I suppose it's possible -c doesn't work and I need to use PIP_CONSTRAINT, but that seems orthogonal to this. (It's also a fairly significant foot-gun, but that's also orthogonal!)

I agree that it's possible to work around this by simply not relying on build isolation, but this increases the complexity of the build. It really should be possible to build a wheel from an sdist while exerting precise control over all dependencies to be built. (If there's a better tool than pip for this, I'm happy to hear it, but I'm not aware of another.)

alex avatar Aug 30 '24 15:08 alex

(If there's a better tool than pip for this, I'm happy to hear it, but I'm not aware of another.)

If you're building a wheel, rather than installing, build might be better for you.

pfmoore avatar Aug 30 '24 15:08 pfmoore

build has no way to take an sdist as input, AFAICT.

On Fri, Aug 30, 2024 at 11:22 AM Paul Moore @.***> wrote:

(If there's a better tool than pip for this, I'm happy to hear it, but I'm not aware of another.)

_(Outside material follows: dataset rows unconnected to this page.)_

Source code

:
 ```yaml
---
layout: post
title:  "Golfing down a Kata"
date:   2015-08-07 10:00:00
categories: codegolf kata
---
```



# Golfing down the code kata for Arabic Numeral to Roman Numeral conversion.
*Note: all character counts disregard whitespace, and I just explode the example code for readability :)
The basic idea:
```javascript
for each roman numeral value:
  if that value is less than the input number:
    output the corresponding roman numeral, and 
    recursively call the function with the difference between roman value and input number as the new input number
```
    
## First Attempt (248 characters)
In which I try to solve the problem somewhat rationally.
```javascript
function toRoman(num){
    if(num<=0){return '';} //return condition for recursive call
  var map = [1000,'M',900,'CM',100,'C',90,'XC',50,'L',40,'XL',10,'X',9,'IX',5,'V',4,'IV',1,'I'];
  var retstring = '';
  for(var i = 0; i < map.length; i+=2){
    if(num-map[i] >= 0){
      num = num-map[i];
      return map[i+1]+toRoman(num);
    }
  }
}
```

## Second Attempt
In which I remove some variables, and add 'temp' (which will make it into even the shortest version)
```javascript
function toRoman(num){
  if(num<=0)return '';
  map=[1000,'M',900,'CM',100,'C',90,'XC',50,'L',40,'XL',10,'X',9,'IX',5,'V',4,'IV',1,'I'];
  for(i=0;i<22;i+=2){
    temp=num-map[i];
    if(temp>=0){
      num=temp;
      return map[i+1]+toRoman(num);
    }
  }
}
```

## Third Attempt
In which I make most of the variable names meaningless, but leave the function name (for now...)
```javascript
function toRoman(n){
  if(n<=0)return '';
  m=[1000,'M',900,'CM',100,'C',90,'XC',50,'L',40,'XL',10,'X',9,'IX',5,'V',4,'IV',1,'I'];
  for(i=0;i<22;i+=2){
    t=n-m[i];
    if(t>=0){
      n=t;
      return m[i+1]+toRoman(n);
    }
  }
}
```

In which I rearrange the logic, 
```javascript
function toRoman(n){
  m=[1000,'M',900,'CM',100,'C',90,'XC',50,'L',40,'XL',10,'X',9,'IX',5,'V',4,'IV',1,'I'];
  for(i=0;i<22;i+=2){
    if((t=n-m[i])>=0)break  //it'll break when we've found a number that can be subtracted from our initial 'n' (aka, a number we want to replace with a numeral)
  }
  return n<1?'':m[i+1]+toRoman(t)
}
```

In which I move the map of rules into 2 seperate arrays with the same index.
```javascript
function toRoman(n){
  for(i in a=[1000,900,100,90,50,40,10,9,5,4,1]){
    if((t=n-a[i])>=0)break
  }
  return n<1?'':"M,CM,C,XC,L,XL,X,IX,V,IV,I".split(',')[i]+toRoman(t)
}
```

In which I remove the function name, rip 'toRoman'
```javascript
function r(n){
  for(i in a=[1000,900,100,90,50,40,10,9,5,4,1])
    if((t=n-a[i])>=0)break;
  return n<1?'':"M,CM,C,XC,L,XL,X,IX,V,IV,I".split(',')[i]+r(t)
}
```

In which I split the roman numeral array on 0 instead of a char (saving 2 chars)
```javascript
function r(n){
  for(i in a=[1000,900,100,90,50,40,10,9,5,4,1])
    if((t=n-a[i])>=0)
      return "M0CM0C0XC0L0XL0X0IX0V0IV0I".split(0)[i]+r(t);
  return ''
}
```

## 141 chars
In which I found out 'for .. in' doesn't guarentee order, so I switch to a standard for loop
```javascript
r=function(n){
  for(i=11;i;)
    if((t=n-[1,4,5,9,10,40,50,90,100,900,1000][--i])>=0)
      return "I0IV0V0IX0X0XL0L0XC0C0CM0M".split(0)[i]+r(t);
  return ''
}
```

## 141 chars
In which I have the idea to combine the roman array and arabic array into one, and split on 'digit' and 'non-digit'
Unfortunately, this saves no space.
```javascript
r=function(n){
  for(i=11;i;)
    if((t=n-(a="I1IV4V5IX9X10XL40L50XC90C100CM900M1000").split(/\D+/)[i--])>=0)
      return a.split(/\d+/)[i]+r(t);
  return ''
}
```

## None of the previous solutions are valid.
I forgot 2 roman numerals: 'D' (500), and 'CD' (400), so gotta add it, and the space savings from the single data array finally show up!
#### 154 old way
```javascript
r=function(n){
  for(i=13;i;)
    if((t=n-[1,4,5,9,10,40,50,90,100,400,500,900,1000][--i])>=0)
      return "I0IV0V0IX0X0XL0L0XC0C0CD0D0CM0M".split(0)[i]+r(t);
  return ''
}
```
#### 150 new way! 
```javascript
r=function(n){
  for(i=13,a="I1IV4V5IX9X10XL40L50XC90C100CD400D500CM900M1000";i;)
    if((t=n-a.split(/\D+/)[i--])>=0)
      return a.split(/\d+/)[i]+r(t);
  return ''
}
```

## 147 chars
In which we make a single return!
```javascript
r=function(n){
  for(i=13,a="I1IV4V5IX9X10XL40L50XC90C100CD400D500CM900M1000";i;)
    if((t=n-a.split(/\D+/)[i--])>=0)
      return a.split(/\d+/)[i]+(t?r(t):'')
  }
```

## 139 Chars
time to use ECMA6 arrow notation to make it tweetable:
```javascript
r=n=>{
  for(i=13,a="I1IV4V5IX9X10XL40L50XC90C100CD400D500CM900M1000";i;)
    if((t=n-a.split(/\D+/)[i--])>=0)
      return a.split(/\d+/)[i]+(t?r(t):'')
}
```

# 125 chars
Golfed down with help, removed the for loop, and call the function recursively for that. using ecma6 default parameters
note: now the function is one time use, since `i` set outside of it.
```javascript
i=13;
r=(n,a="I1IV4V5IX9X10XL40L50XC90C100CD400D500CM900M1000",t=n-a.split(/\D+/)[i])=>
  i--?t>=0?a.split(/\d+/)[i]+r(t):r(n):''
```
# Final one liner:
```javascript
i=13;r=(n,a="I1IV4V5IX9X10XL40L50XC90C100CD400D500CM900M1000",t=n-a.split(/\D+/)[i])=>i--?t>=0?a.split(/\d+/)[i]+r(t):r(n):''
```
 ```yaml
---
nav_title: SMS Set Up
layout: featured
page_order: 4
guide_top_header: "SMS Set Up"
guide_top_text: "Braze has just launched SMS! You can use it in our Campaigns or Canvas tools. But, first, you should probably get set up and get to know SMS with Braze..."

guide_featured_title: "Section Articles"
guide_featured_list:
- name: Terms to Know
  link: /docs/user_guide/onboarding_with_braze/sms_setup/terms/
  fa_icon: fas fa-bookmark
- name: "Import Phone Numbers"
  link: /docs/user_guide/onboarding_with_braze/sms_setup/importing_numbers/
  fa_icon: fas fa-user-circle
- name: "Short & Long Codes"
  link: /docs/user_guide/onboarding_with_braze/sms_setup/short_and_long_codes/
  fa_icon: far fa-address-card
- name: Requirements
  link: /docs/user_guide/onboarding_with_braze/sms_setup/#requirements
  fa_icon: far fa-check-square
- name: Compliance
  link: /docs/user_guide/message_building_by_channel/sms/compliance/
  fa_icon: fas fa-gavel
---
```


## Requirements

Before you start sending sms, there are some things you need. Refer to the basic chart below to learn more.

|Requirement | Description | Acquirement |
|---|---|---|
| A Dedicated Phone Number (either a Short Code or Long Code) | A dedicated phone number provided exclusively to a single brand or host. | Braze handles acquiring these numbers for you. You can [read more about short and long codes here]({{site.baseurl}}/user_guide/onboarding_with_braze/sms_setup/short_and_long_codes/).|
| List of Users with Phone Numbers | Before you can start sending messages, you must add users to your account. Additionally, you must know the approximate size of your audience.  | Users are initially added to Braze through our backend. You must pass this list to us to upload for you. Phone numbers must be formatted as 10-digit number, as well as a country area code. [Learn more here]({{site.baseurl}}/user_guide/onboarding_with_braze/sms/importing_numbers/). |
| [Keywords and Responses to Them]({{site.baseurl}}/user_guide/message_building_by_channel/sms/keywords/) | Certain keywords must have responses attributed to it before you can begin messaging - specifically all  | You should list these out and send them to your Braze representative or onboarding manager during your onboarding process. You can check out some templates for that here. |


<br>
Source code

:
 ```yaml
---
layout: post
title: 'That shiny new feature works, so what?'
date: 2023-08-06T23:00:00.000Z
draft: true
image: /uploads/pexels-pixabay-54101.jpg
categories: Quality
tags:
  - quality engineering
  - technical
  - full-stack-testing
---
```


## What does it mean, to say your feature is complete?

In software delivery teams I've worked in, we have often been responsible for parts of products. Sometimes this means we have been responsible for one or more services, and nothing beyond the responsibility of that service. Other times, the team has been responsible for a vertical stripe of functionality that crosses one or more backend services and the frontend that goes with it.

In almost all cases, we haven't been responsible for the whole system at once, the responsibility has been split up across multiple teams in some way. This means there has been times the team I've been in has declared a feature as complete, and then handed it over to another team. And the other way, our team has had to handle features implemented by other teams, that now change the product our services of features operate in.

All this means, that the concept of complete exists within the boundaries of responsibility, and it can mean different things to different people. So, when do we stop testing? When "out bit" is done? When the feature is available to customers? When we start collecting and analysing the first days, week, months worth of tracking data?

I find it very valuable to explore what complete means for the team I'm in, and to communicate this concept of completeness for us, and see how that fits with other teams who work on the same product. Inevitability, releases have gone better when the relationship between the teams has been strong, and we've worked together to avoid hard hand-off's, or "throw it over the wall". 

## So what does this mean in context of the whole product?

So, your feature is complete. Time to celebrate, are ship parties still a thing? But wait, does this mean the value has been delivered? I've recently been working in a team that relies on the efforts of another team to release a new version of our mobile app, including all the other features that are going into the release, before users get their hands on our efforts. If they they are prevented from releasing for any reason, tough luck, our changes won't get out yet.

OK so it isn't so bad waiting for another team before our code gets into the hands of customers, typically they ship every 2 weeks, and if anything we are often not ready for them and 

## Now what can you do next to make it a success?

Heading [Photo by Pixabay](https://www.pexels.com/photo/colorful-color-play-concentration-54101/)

If you're building a wheel, rather than installing, build https://pypi.org/project/build/ might be better for you.

— Reply to this email directly, view it on GitHub https://github.com/pypa/pip/issues/12942#issuecomment-2321595644, or unsubscribe https://github.com/notifications/unsubscribe-auth/AAAAGBFDF3RD4XN3A6SIYALZUCEZVAVCNFSM6AAAAABNIEIQSSVHI2DSMVQWIX3LMV43OSLTON2WKQ3PNVWWK3TUHMZDGMRRGU4TKNRUGQ . You are receiving this because you authored the thread.Message ID: @.***>

-- All that is necessary for evil to succeed is for good people to do nothing.

alex avatar Aug 30 '24 15:08 alex

It really should be possible to build a wheel from an sdist while exerting precise control over all dependencies to be built.

I think it is (though I've not tried it with this sdist example), but it requires constructing a constraints.txt which includes a hash of your sdist and point the env variable PIP_CONSTRAINT to that file.

notatallshaw avatar Aug 30 '24 15:08 notatallshaw

You probably also need to set the env var for require hashes, I think PIP_REQUIRE_HASHES=1?

notatallshaw avatar Aug 30 '24 15:08 notatallshaw

-c doesn't work and I need to use PIP_CONSTRAINT, but that seems orthogonal to this. (It's also a fairly significant foot-gun, but that's also orthogonal!)

My understanding is constraints pre-date isolated builds, and further pip has no user facing way to find out the required build dependencies of a package, therefore workflows which involve using pip freeze to generate pinned constraints might break if -c was passed to the isolated build environment depending on containts generated and the options the user is using.

Pip-tools has a way of extracting build dependencies: https://github.com/jazzband/pip-tools?tab=readme-ov-file#maximizing-reproducibility, but relies on the same PIP_CONSTRAINT env variable when you sync your environment.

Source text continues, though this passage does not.